Figure 4: Which of the following best describes CRE&F’s current and future approach to Business Unit Client Relationship Management (CRM) and Portfolio Planning?
Figure 5: How does CRE&F engage with partner functions (e.g., HR, IT, procurement, legal, finance, HSE, etc.)? Please select all that apply.
Figure 6: Which of the following is the dominant organizing principle for the CRE&F organization?
Traditional CRE Organizational Models
- Function-Dominant: A functional approach works best with portfolios with homogeneous property types. Highly efficient, a functional model avoids management duplication and allows for a universal process to be scaled and repeated globally.
- Geography-Dominant: The functional center of excellence (COE) plays a vital role, allowing for regional autonomy while ensuring global consistency in key areas. Many of the largest organizations are organized by geography.
- Asset-Type-Dominant: Less common and less popular than other models, an asset-dominant model is frequently used by plant operators that desire universal outcomes for their portfolios.
- Line-of-Business-Dominant: Less common and less efficient; this model is sometimes used by organizations with distinct departments or service lines that operate independently.
- Hybrid Approach: Allows organizations to globalize and standardize their needs. It is Increasingly employed for major portfolio initiatives with one COE driving the initiative and delivering on the strategy.
The most frequently observed trend is a COE overlay to current operating models—both centralized and decentralized—and a desire to create a consistent experience for hybrid workers, design guidelines, project/change management and brand and culture.
Figure 7: Which of the following best reflects CRE&F’s management structure?
Getting Started: Driving the Case for Change With a Clear Call to Action
Far too often, teams start their organizational design journey by adjusting an organizational chart. This approach rarely yields effective results. There should be a case for change—transforming your organizational design must begin with a purpose and drivers, which will determine capabilities, roles and how work gets done between teams. From here, the structure will naturally follow. CRE leaders embarking on an organizational design journey must recognize the areas they can influence and that moving just two or three of these levers can have a significant impact.
CRE Change Levers
- Purpose and Value of CRE: Defining the why, for value to the business is now a priority.
- Succession Strategy: Proactively build the next generation of leaders by upskilling current employees or hiring people from non-traditional CRE backgrounds, e.g., management consulting and technology.
- Customer Relationship Management (CRM): Yesterday's CRM demands new competencies for future CRE functions.

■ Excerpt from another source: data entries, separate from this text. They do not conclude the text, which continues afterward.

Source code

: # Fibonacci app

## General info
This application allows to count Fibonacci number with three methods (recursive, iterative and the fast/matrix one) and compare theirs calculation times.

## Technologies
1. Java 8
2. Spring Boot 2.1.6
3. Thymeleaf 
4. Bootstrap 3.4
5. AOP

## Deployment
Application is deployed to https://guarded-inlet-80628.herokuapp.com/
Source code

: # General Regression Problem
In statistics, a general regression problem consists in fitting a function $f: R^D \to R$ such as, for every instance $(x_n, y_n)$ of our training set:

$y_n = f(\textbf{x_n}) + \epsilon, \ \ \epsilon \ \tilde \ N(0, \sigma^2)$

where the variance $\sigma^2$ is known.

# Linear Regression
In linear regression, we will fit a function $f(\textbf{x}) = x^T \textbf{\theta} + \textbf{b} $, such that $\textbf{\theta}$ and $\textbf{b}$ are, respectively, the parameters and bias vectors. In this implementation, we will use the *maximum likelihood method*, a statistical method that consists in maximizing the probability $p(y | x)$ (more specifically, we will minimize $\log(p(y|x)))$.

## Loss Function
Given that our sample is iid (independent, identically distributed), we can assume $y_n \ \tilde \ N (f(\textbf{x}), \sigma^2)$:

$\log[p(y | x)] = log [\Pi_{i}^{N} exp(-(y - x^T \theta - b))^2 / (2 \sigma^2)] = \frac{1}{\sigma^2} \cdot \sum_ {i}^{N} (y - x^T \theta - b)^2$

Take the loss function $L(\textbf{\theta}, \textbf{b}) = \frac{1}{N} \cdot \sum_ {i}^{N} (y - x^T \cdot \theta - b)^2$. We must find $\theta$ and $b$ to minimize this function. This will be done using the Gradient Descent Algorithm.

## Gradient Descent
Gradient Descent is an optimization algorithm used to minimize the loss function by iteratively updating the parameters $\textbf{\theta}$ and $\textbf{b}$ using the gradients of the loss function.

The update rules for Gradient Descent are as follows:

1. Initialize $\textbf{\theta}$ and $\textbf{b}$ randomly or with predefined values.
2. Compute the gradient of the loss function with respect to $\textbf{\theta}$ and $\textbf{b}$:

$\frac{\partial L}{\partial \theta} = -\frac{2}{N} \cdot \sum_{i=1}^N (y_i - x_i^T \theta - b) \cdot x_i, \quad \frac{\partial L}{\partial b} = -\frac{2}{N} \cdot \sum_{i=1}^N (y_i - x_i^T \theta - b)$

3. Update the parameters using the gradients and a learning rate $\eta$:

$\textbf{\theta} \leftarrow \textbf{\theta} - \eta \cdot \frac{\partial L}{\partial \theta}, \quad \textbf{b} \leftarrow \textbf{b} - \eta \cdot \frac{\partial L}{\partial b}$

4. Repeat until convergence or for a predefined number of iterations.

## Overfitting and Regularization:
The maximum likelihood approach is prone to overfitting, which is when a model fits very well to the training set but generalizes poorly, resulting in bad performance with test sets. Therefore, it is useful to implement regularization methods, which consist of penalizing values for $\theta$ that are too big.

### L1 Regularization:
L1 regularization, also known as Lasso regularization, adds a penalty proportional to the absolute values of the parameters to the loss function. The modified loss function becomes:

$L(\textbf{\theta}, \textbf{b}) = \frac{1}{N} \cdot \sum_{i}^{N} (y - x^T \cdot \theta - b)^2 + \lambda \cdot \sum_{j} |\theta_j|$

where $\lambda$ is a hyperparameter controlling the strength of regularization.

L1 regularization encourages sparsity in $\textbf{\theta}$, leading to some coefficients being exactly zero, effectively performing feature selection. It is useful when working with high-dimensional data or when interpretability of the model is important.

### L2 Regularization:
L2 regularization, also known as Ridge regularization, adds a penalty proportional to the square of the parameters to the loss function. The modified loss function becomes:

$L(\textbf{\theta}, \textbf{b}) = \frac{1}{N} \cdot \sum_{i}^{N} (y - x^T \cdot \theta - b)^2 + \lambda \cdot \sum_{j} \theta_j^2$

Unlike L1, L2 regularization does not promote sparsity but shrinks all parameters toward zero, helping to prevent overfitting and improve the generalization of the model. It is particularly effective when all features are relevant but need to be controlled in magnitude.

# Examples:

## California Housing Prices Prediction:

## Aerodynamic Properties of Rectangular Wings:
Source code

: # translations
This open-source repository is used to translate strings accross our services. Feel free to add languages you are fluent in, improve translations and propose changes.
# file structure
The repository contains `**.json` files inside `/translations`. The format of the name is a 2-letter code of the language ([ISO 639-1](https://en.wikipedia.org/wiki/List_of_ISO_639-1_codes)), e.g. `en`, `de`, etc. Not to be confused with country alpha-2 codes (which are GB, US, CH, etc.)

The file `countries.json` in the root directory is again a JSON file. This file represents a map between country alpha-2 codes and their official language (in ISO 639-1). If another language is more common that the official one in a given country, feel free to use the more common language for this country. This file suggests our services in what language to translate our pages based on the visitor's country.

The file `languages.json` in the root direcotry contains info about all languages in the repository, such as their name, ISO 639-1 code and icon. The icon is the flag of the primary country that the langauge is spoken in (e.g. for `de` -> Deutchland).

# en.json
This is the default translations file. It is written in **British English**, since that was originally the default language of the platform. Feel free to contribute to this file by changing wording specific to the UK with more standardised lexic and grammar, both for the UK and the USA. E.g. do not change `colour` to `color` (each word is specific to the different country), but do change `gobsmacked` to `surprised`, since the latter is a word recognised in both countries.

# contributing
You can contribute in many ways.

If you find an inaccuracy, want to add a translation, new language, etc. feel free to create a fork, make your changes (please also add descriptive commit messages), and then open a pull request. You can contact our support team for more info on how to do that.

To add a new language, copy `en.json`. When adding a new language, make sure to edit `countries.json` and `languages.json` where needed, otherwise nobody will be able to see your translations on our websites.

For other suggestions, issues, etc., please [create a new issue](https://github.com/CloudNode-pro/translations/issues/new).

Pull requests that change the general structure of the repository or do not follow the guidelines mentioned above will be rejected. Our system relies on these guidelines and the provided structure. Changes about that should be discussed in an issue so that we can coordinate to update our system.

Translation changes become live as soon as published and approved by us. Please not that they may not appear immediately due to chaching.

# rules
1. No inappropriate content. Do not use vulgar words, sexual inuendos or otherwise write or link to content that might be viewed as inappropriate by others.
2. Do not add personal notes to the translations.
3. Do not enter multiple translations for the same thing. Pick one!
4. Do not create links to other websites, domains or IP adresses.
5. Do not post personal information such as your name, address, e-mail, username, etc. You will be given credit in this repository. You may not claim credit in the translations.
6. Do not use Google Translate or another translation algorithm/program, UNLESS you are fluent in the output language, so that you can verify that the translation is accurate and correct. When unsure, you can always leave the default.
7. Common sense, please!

- Governance: Drive the conversation through strategic levers like data, process and decision rights.
- Alignment and Performance: New ways to measure effectiveness with the business.
- Capabilities: Teams must continually evolve and adapt to meet current and future needs, e.g., influence and change management.
Regardless of how well an organization is designed, leaders must secure buy-in from key stakeholders along the way to achieve their expected outcomes. Lasting transformational success requires aligning organizational behaviors with evolving strategic objectives along with a thoughtful, purposeful change management program tied to the drivers of organizational behavior.
Empowering people and organizations to deliver the best results for their customers is the endgame, and success can only happen with the right space to support it. CRE leaders are ideally positioned to align people, process and portfolio in a radically changed work model.